Les amateurs de jazz sont insupportables. Les connaisseurs de jazz sont insupportables. Les critiques de jazz sont insupportables. Indispensables au jazz, pour qu'il existe et se diffuse, pour le faire découvrir ou aimer, pour partager ses désirs et plaisirs, mais faisant écran entre soi et le jazz, trahissant la relation poétique. Il est impossible de dire le jazz sans l'écouter lui et les siens. Sans le vivre. Sans s'y donner comme il vous donne. Sans en faire une question vitale. Poétique, éthique et politique. Un texte sur le jazz ne sera jamais que de la littérature parlant de jazz. Bonne ou mauvaise. Je n'ai pas envie de vous parler du jazz comme catégorie musicale. De vous parler des styles de jazz. Des époques, écoles, esthétiques, histoires, sociologies, techniques musicales ou instrumentales, musicologies du jazz. De tel ou tel musicien-ne. Tout ceci est incontournable, et tout a été dit par des experts. Ceux-là mêmes qui ont fait connaître et diffusé le jazz en France, pendant trois-quarts de siècles, avec leurs commentaires éclairants et passionnés, leurs conflits passionnels. Mais attention. Les histoires du jazz sont les plus mensongères des histoires. Les françaises sont particulièrement moisies de vérités mensongères, masquées de fausses guerres entre spécialistes. Le paradoxe est que la France fut et demeure une des plus terres les plus accueillantes pour le jazz et les siens. Paris un de ses centres les plus vivants avec les hauts et chauds foyers états-uniens. Les contacts entre musiciens et 'critiques' n'ont pas manqué de grandes qualités humaines et intellectuelles. Pourtant, quelque chose a été raté. Avec des points aveugles jusque dans la dénonciation de 'taches aveugles'. Cela tient certes au manque de recul pour écrire l'histoire, quand on a le nez et les oreilles dessus. Mais cela tient surtout de la posture que l'on adopte pour étudier un objet culturel, quand on utilise des critères qui lui sont étrangers. Cela tient de limites idéologiques.

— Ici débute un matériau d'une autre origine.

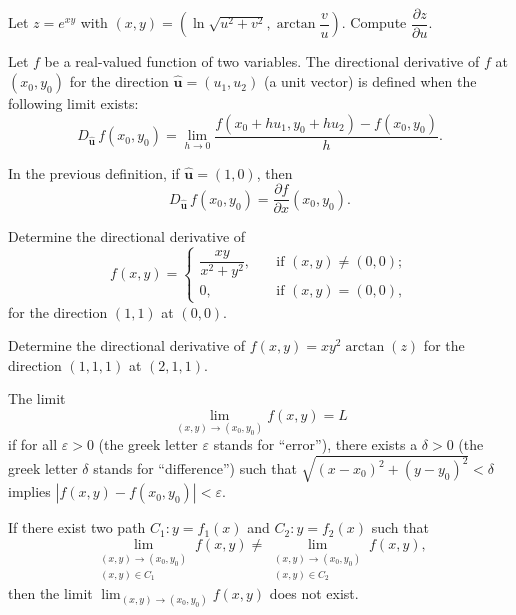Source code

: \documentclass[11pt]{article}
\theoremstyle{break}
\newcommand{\dirderivative}[1]{D_{#1}\!\,}
\newcommand{\pderivative}[2]{\dfrac{\partial {#1}}{\partial {#2}}}
\newcommand{\bfu}{\textbf{u}}
\numberwithin{equation}{theorem}
\begin{document}
\begin{example}
    Let $z=e^{xy}$ with $(x, y)=\left(\ln\sqrt{u^2+v^2}, \arctan\dfrac{v}{u}\right)$. Compute $\pderivative{z}{u}$.
\end{example}
\newpage

\begin{definition}
    Let $f$ be a real-valued function of two variables. The directional derivative of $f$ at $(x_0, y_0)$ for the direction $\hat{\bfu}= (u_1, u_2)$ (a unit vector) is defined when the following limit exists:
    $$\dirderivative{\hat{\bfu}}f(x_0, y_0)=\lim_{h\to 0}\dfrac{f(x_0+hu_1, y_0+hu_2)-f(x_0, y_0)}{h}.$$
\end{definition}

\begin{remark}
    In the previous definition, if $\hat{\bfu}=(1, 0)$, then $$\dirderivative{\hat{\bfu}}f(x_0, y_0)=\pderivative{f}{x}(x_0, y_0).$$
\end{remark}

\begin{example}
    Determine the directional derivative of $$f(x, y)=\left\{\begin{array}{ll}
        \dfrac{xy}{x^2+y^2}, \quad&\text{if\ }(x, y)\ne(0, 0);\\
        0, &\text{if\ }(x, y)=(0, 0),
    \end{array}\right.$$
    for the direction $(1, 1)$ at $(0, 0)$.
\end{example}
\vspace{20em}

\begin{example}
    Determine the directional derivative of $f(x, y)=xy^2\arctan(z)$ for the direction $(1, 1, 1)$ at $(2, 1, 1)$.
\end{example}
\vspace{20em}

\begin{definition}[Limit]
    The limit $$\lim_{(x, y)\to(x_0, y_0)}f(x, y)=L$$ if for all $\varepsilon>0$ (the greek letter $\varepsilon$ stands for ``error''), there exists a $\delta>0$ (the greek letter $\delta$ stands for ``difference'') such that $\sqrt{(x-x_0)^2+(y-y_0)^2}<\delta$ implies $|f(x, y)-f(x_0, y_0)|<\varepsilon$.
\end{definition}

\begin{remark}
    If there exist two path $C_1: y=f_1(x)$ and $C_2: y=f_2(x)$ such that $$\lim_{\substack{(x, y)\to(x_0, y_0)\\(x, y)\in C_1}}f(x, y)\ne\lim_{\substack{(x, y)\to(x_0, y_0)\\(x, y)\in C_2}}f(x, y),$$ then the limit $\displaystyle\lim_{(x, y)\to(x_0, y_0)}f(x, y)$ does not exist.
\end{remark}
\end{document}
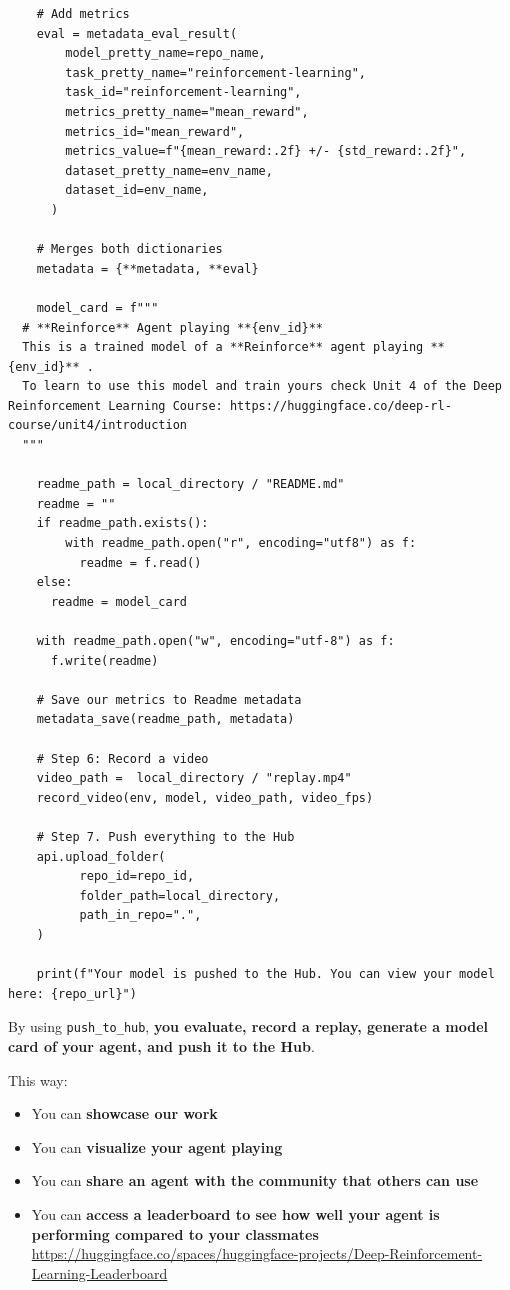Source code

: \documentclass[11pt,a4paper]{article}
\begin{document}
\begin{lstlisting}
    # Add metrics
    eval = metadata_eval_result(
        model_pretty_name=repo_name,
        task_pretty_name="reinforcement-learning",
        task_id="reinforcement-learning",
        metrics_pretty_name="mean_reward",
        metrics_id="mean_reward",
        metrics_value=f"{mean_reward:.2f} +/- {std_reward:.2f}",
        dataset_pretty_name=env_name,
        dataset_id=env_name,
      )

    # Merges both dictionaries
    metadata = {**metadata, **eval}

    model_card = f"""
  # **Reinforce** Agent playing **{env_id}**
  This is a trained model of a **Reinforce** agent playing **{env_id}** .
  To learn to use this model and train yours check Unit 4 of the Deep Reinforcement Learning Course: https://huggingface.co/deep-rl-course/unit4/introduction
  """

    readme_path = local_directory / "README.md"
    readme = ""
    if readme_path.exists():
        with readme_path.open("r", encoding="utf8") as f:
          readme = f.read()
    else:
      readme = model_card

    with readme_path.open("w", encoding="utf-8") as f:
      f.write(readme)

    # Save our metrics to Readme metadata
    metadata_save(readme_path, metadata)

    # Step 6: Record a video
    video_path =  local_directory / "replay.mp4"
    record_video(env, model, video_path, video_fps)

    # Step 7. Push everything to the Hub
    api.upload_folder(
          repo_id=repo_id,
          folder_path=local_directory,
          path_in_repo=".",
    )

    print(f"Your model is pushed to the Hub. You can view your model here: {repo_url}")
\end{lstlisting}

By using \texttt{push\_to\_hub}, \textbf{you evaluate, record a replay, generate a model card of your agent, and push it to the Hub}.

This way:

\begin{itemize}
\tightlist
\item
  You can \textbf{showcase our work}
\item
  You can \textbf{visualize your agent playing}
\item
  You can \textbf{share an agent with the community that others can use}
\item
  You can \textbf{access a leaderboard to see how well your agent is performing compared to your classmates} \url{https://huggingface.co/spaces/huggingface-projects/Deep-Reinforcement-Learning-Leaderboard}
\end{itemize}
\end{document}
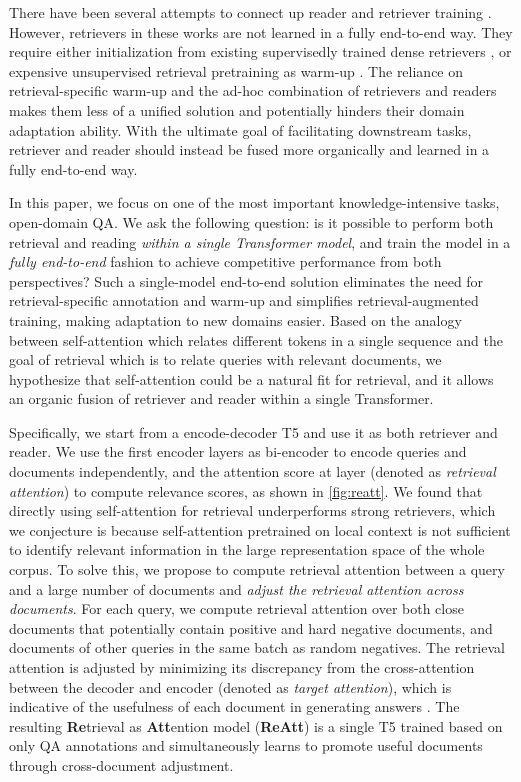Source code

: \documentclass[11pt, dvipsnames]{article}
\newcommand{\ours}{ReAtt\xspace}
\newcommand{\adjust}{adjust\xspace}
\newcommand{\adjustment}{cross-document adjustment\xspace}
\begin{document}
There have been several attempts to connect up reader and retriever training \cite{orqa-2019-lee,realm-2020-guu,rag-2020-lewis,emdr2-2021-sachan,yono-2021-lee,atlas-2022-izacard}.
However, retrievers in these works are not learned in a fully end-to-end way.
They require either initialization from existing supervisedly trained dense retrievers \cite{rag-2020-lewis}, or expensive unsupervised retrieval pretraining as warm-up \cite{orqa-2019-lee,realm-2020-guu,emdr2-2021-sachan,yono-2021-lee,atlas-2022-izacard}.
The reliance on retrieval-specific warm-up and the ad-hoc combination of retrievers and readers makes them less of a unified solution and potentially hinders their domain adaptation ability.
With the ultimate goal of facilitating downstream tasks, retriever and reader should instead be fused more organically and learned in a fully end-to-end way.

In this paper, we focus on one of the most important knowledge-intensive tasks, open-domain QA.
We ask the following question: is it possible to perform both retrieval and reading \emph{within a single Transformer model}, and train the model in a \emph{fully end-to-end} fashion to achieve competitive performance from both perspectives?
Such a single-model end-to-end solution eliminates the need for retrieval-specific annotation and warm-up and simplifies retrieval-augmented training, making adaptation to new domains easier.
Based on the analogy between self-attention which relates different tokens in a single sequence \cite{transformer-2017-vaswani} and the goal of retrieval which is to relate queries with relevant documents, we hypothesize that self-attention could be a natural fit for retrieval, and it allows an organic fusion of retriever and reader within a single Transformer.

Specifically, we start from a encode-decoder T5 \cite{t5-2020-raffel} and use it as both retriever and reader.
We use the first  encoder layers as bi-encoder to encode queries and documents independently, and the attention score at layer  (denoted as \emph{retrieval attention}) to compute relevance scores, as shown in \autoref{fig:reatt}.
We found that directly using self-attention for retrieval underperforms strong retrievers, which we conjecture is because self-attention pretrained on local context is not sufficient to identify relevant information in the large representation space of the whole corpus.
To solve this, we propose to compute retrieval attention between a query and a large number of documents and \emph{\adjust the retrieval attention across documents}.
For each query, we compute retrieval attention over both close documents that potentially contain positive and hard negative documents, and documents of other queries in the same batch as random negatives.
The retrieval attention is adjusted by minimizing its discrepancy from the cross-attention between the decoder and encoder (denoted as \emph{target attention}), which is indicative of the usefulness of each document in generating answers \cite{fid-kd-2021-izacard}.
The resulting \textbf{Re}trieval as \textbf{Att}ention model (\textbf{\ours}) is a single T5 trained based on only QA annotations and simultaneously learns to promote useful documents through \adjustment.
\end{document}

C'est d'abord la question du regard que pose l'Occident sur les Autres, malgré les interpellations déjà anciennes d'un Michel Leiris ou de ses amis fondateurs de 'Présence Africaine'. Le jazz n'a pas en France son Edwards W. Saïd (Culture et impérialisme, Fayard 2000). musique afro-américaine du point de vue de ceux qui l'ont faite. La jazz n'a pas en France son Edouard Glissant ou son Raphaël Confiant pour dire le jazz comme la créolité caraïbe, du point de vue de ceux qui l'ont créée comme langage, comme oralité. La critique afro-américaine apporte ses ruptures, grâce à Leroi Jones, poète et dramaturge, mais demeure longtemps marquée par le nationalisme noir, l'afro-centrisme, l'esprit de la Négritude qui hérite du mouvement de la Harlem Renaissance, dans les conditions de la décolonisation. Glissant a dit l'inertie afro-américaine du multiculturalisme relativement à son concept de créolisation du monde, dans une interview à 'Regards' que j'avais apportée à Multitudes-Info.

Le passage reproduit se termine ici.